Se habla del western como el género cinematográfico por excelencia, el que resume todas las cualidades del cine y las materializa con mayor fuerza que ningún otro. También se habla del western como obra crepuscular, como ocaso de una época y un lugar, en la que los antihéroes, siempre protagonistas, viven también el último ocaso antes de su caída definitiva.
El filme de Andrew Dominik es muy diferente a un western crepuscular, es un ejercicio épico de la desmitificación de una auténtica leyenda del oeste americano. El director plantea no ya un ejercicio moral fuera de toda duda, sino una historia llena de humanidad, donde los instintos y sentimientos más diversos del hombre se ponen de manifiesto para contar el encuentro entre James y Ford.
En este encuentro chocan dos realidades: la de Jesse James, ladrón que abandona su vida de forajido y comienza a vivir con el miedo de pensar en quienes puedan delatarle, y Robert Ford, admirador irresoluble del primero, auténtico seguidor e imitador convulso, lleno de otros miedos pero que también ayudan, finalmente, a autodestruirle y convertir su odisea en una cruzada moral que tiene más que ver con la búsqueda del sentido de uno mismo frente a la fama y el reconocimiento social.
Hay otro nombre propio en esta película, y es Roger Deakins. El experimentado fotógrafo es el verdadero autor de la calidad estética que presenta el filme, envuelto en un halo poético donde cada fotograma parece formar parte de una postal de época, de una puesta en escena que se aleja de John Ford y de los referentes de su género y construye con elegancia, innovación, saturación de colores, la relación pictórica entre personaje y escenario, y pasmosa sencillez de elementos una fuerza y un poder visual que emana constantemente y que asegura a la historia la mejor herramienta narrativa posible.
Hablar de duración desmedida en un género como éste resulta intrascendente. Incluso fuera del contexto histórico y de las reglas cinematográficas impuestas por la industria, la película demanda esa inusual duración como respuesta a la asombrosa creación de un clima contenido de tensión y drama que crispa de dolor a los personajes y que finalmente les aboca a cometer los actos que determinan su resolución final.
Esa recreación en la incertidumbre, en el lento proceso colmado de angustia que viven los personajes y en la inevitable resolución es uno de los mayores logros de la película, que logra trascender los defectos que produce la larga duración del metraje y se presenta como una obra sólida y coherente con su propio espíritu.

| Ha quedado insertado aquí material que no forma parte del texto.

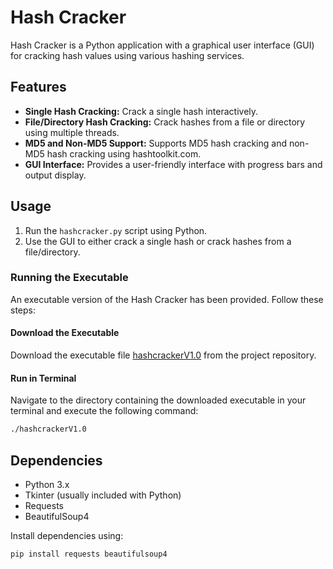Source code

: # Hash Cracker

Hash Cracker is a Python application with a graphical user interface (GUI) for cracking hash values using various hashing services.

## Features

- **Single Hash Cracking:** Crack a single hash interactively.
- **File/Directory Hash Cracking:** Crack hashes from a file or directory using multiple threads.
- **MD5 and Non-MD5 Support:** Supports MD5 hash cracking and non-MD5 hash cracking using hashtoolkit.com.
- **GUI Interface:** Provides a user-friendly interface with progress bars and output display.

## Usage

1. Run the `hashcracker.py` script using Python.
2. Use the GUI to either crack a single hash or crack hashes from a file/directory.

### Running the Executable

An executable version of the Hash Cracker has been provided. Follow these steps:

#### Download the Executable

Download the executable file [hashcrackerV1.0](https://github.com/MrRedhu/hashcracker/blob/main/hashcrackerV1.0) from the project repository.

#### Run in Terminal

Navigate to the directory containing the downloaded executable in your terminal and execute the following command:

```bash
./hashcrackerV1.0
```
## Dependencies

- Python 3.x
- Tkinter (usually included with Python)
- Requests
- BeautifulSoup4

Install dependencies using:

```bash
pip install requests beautifulsoup4
```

Maravilloso Brad Pitt, en una soberbia creación de un personaje complejo, atormentado y lleno de matices, genial y brutalmente encarnado por un actor en estado de gracia, y no menos brillante Cassey Affleck en otro papel lleno de dificultad, contenido en su actuación pero resolutivo, imaginativo y descarado en la descripción de un personaje que se mueve entre lo patético y lo odioso, y que él sabe dotar de humanidad y de exquisita ternura.
Estas dos excepcionales recreaciones están apoyadas en la duda de no saber si Andrew Dominik es realmente mejor director de actores o bien un narrador de genio, lo que sí es seguro es que la fuerza de las interpretaciones ayudan a crear un conflicto moral entre personajes que realmente amamos y que acaban traicionados por sí mismos.
Entendemos las razones del conflicto, al mismo tiempo nos repelen las acciones de ambos, nos asustan, nos convulsionan, y a la vez admiramos con inustiada tensión esa construcción parsimoniosa de la tragedia anunciada, de la resolución nada atropellada y del epílogo justo y carente de piruetas innecesarias, y en ese tira y afloja de tensión y pulso narrativo es donde se palpa el buen cine, el sabor a cine de altura que vuelve de la mano de un western, que confirma aquí una vez más su condición de género por excelencia, y que al fin y al cabo sí que ofrece una historia crepuscular, las historias del descenso a los infiernos de dos seres legendarios: la de un bandido que acaba atormentado por sus propios actos, y la de un pobre diablo que quiso emular a toda costa a aquel bandido.